Facts of the Case
Oracle India Private Limited, a wholly-owned subsidiary of
Oracle Systems Corporation, USA, was engaged in software duplication,
distribution, and software development under a Software Duplication and
Distribution License Agreement.
For AY 2003-04, the assessee filed its return and claimed
deductions under Sections 80-IB and 10A. The return was scrutinized and
assessment was completed under Section 143(3).
The Assessing Officer made certain disallowances, some of
which were later deleted by the Commissioner of Income Tax (Appeals) and upheld
by the ITAT.
Subsequently, after more than four years from the end of AY
2003-04, the Assessing Officer issued notice under Sections 147/148 alleging
escaped income on multiple grounds, including:
- Capital
expenditure on software acquisition
- Finance
lease rental claim
- Fixed
assets written off
- Excess
deduction under Section 80-IB
- Non-deduction
of withholding tax
The assessee challenged the reassessment notice before the
Delhi High Court.
Issues Involved
- Whether
reassessment under Section 147 can be initiated after four years where
original assessment was completed under Section 143(3)?
- Whether
mere change of opinion can justify reopening of assessment?
- Whether
the Revenue established failure by the assessee to fully and truly
disclose material facts?
- Whether
reassessment can be initiated for verification of already disclosed facts?
Petitioner’s Arguments (Oracle India Pvt. Ltd.)
1. Full and True Disclosure Already Made
The assessee argued that all relevant facts, books of
accounts, audit reports, and computation sheets had already been disclosed
during original assessment proceedings.
2. Mere Change of Opinion Impermissible
The reopening was based on the same material already examined
earlier, which amounted to mere change of opinion.
3. No Fresh Tangible Material
No new material had emerged to justify reopening.
4. Reassessment Beyond Four Years Illegal
Since four years had expired, the first proviso to Section 147
applied, requiring proof of failure of disclosure by the assessee.
5. Finance Lease Disclosure Was Proper
The treatment of finance lease under AS-19 and tax treatment
had been clearly disclosed.
Respondent’s Arguments (Revenue Department)

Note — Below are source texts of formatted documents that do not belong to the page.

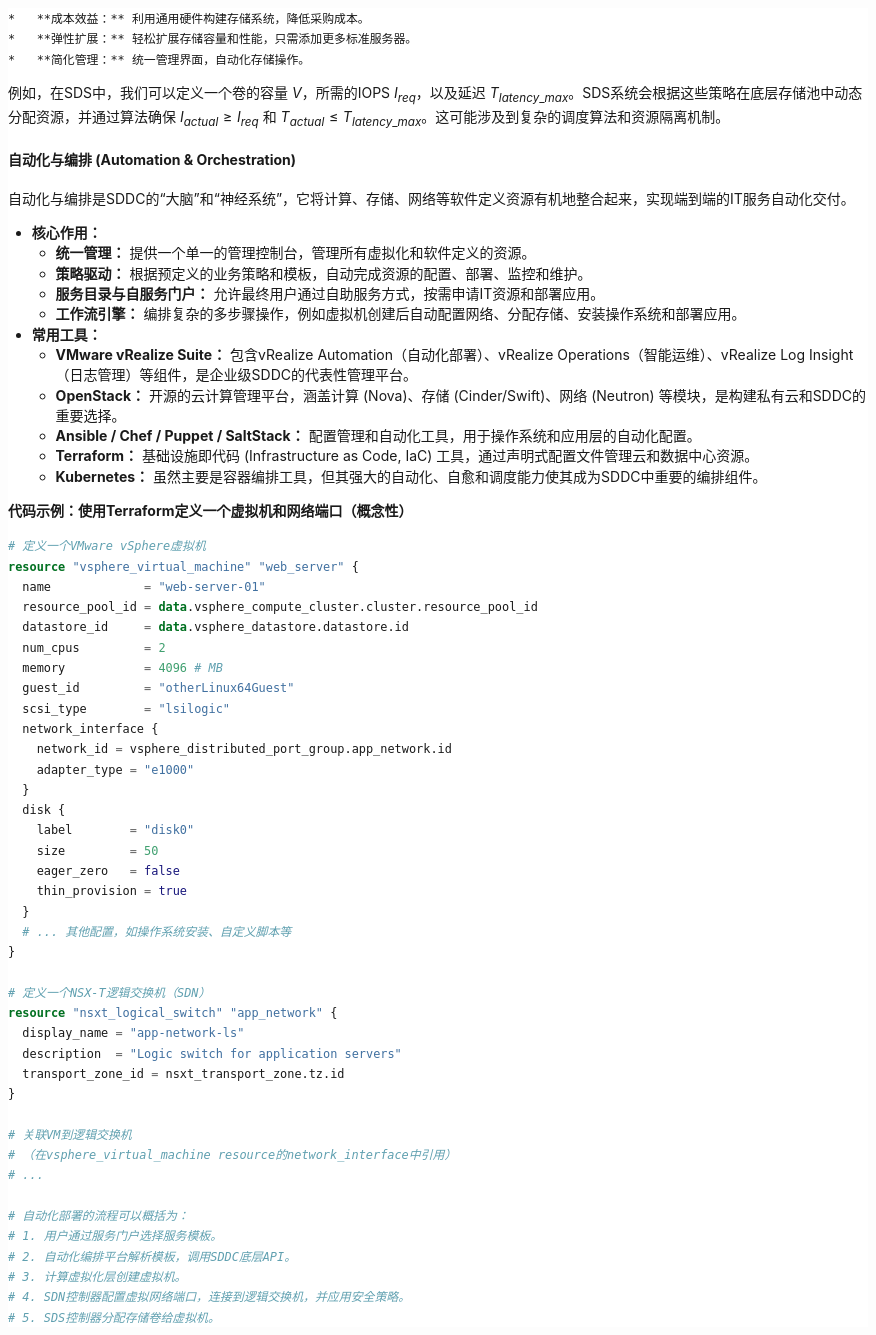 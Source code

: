     *   **成本效益：** 利用通用硬件构建存储系统，降低采购成本。
    *   **弹性扩展：** 轻松扩展存储容量和性能，只需添加更多标准服务器。
    *   **简化管理：** 统一管理界面，自动化存储操作。

例如，在SDS中，我们可以定义一个卷的容量 $V$，所需的IOPS $I_{req}$，以及延迟 $T_{latency\_max}$。SDS系统会根据这些策略在底层存储池中动态分配资源，并通过算法确保 $I_{actual} \ge I_{req}$ 和 $T_{actual} \le T_{latency\_max}$。这可能涉及到复杂的调度算法和资源隔离机制。

#### 自动化与编排 (Automation & Orchestration)

自动化与编排是SDDC的“大脑”和“神经系统”，它将计算、存储、网络等软件定义资源有机地整合起来，实现端到端的IT服务自动化交付。

*   **核心作用：**
    *   **统一管理：** 提供一个单一的管理控制台，管理所有虚拟化和软件定义的资源。
    *   **策略驱动：** 根据预定义的业务策略和模板，自动完成资源的配置、部署、监控和维护。
    *   **服务目录与自服务门户：** 允许最终用户通过自助服务方式，按需申请IT资源和部署应用。
    *   **工作流引擎：** 编排复杂的多步骤操作，例如虚拟机创建后自动配置网络、分配存储、安装操作系统和部署应用。
*   **常用工具：**
    *   **VMware vRealize Suite：** 包含vRealize Automation（自动化部署）、vRealize Operations（智能运维）、vRealize Log Insight（日志管理）等组件，是企业级SDDC的代表性管理平台。
    *   **OpenStack：** 开源的云计算管理平台，涵盖计算 (Nova)、存储 (Cinder/Swift)、网络 (Neutron) 等模块，是构建私有云和SDDC的重要选择。
    *   **Ansible / Chef / Puppet / SaltStack：** 配置管理和自动化工具，用于操作系统和应用层的自动化配置。
    *   **Terraform：** 基础设施即代码 (Infrastructure as Code, IaC) 工具，通过声明式配置文件管理云和数据中心资源。
    *   **Kubernetes：** 虽然主要是容器编排工具，但其强大的自动化、自愈和调度能力使其成为SDDC中重要的编排组件。

**代码示例：使用Terraform定义一个虚拟机和网络端口（概念性）**

```terraform
# 定义一个VMware vSphere虚拟机
resource "vsphere_virtual_machine" "web_server" {
  name             = "web-server-01"
  resource_pool_id = data.vsphere_compute_cluster.cluster.resource_pool_id
  datastore_id     = data.vsphere_datastore.datastore.id
  num_cpus         = 2
  memory           = 4096 # MB
  guest_id         = "otherLinux64Guest"
  scsi_type        = "lsilogic"
  network_interface {
    network_id = vsphere_distributed_port_group.app_network.id
    adapter_type = "e1000"
  }
  disk {
    label        = "disk0"
    size         = 50
    eager_zero   = false
    thin_provision = true
  }
  # ... 其他配置，如操作系统安装、自定义脚本等
}

# 定义一个NSX-T逻辑交换机（SDN）
resource "nsxt_logical_switch" "app_network" {
  display_name = "app-network-ls"
  description  = "Logic switch for application servers"
  transport_zone_id = nsxt_transport_zone.tz.id
}

# 关联VM到逻辑交换机
# （在vsphere_virtual_machine resource的network_interface中引用）
# ...

# 自动化部署的流程可以概括为：
# 1. 用户通过服务门户选择服务模板。
# 2. 自动化编排平台解析模板，调用SDDC底层API。
# 3. 计算虚拟化层创建虚拟机。
# 4. SDN控制器配置虚拟网络端口，连接到逻辑交换机，并应用安全策略。
# 5. SDS控制器分配存储卷给虚拟机。
```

1. Income Escaped Assessment
The Revenue contended that taxable income escaped assessment
due to incorrect claims.
2. Mere Filing of Accounts Is Not Disclosure
Under Explanation 1 to Section 147, mere production of books
does not amount to disclosure.
3. Deduction under Section 80-IB Wrongly Claimed
The Revenue alleged excess claim beyond eligible years.
4. Lease Principal Was Capital Expenditure
Finance lease principal amount was capital in nature and not
allowable.
5. Verification Required
Revenue argued that reopening was necessary to verify factual
aspects.
Court Findings / Court Order
The Delhi High Court held:
1. Reopening after Four Years Requires Strict
Compliance
Where assessment was originally completed under Section
143(3), reassessment after four years is valid only if there is failure by the
assessee to fully and truly disclose all material facts.
2. Reasons Must Speak for Themselves
The reasons recorded for reopening must specifically disclose
what material fact was not disclosed by the assessee.
3. No Fresh Tangible Material
The Court found that all relevant material was already on
record.
4. Verification Cannot Be Ground for Reopening
Reassessment cannot be used merely for verification of facts
already available.
5. Change of Opinion Is Not Permissible
Reopening based on reappraisal of same material is invalid.
Final Order
The reassessment notice under Sections 147/148 was held
unsustainable in law and the writ petition was allowed in favour of the
assessee.
Sections Involved
- Section
147 – Income escaping assessment (Reassessment)
- Section
148 – Issue of notice for reassessment
- Section
143(3) – Scrutiny Assessment
- Section
80-IB – Deduction in respect of profits from industrial
undertakings
- Section
10A – Deduction in respect of export of software
- Section
40(a)(i) – Disallowance for non-deduction of tax at
source
- Section
9(1)(vi) – Royalty taxation
- Section
32 – Depreciation
Important Clarifications by Court
A. Burden on Revenue
Revenue must establish specific failure of disclosure by the
assessee.
B. Explanation 1 to Section 147
Mere production of books may not amount to disclosure, but
Revenue still carries burden to prove non-disclosure.
C. Reasons Cannot Be Improved Later
Defects in reasons recorded cannot be cured later through
affidavits or arguments.
D. Fresh Tangible Material Is Mandatory
Without fresh material, reopening becomes review, which is impermissible.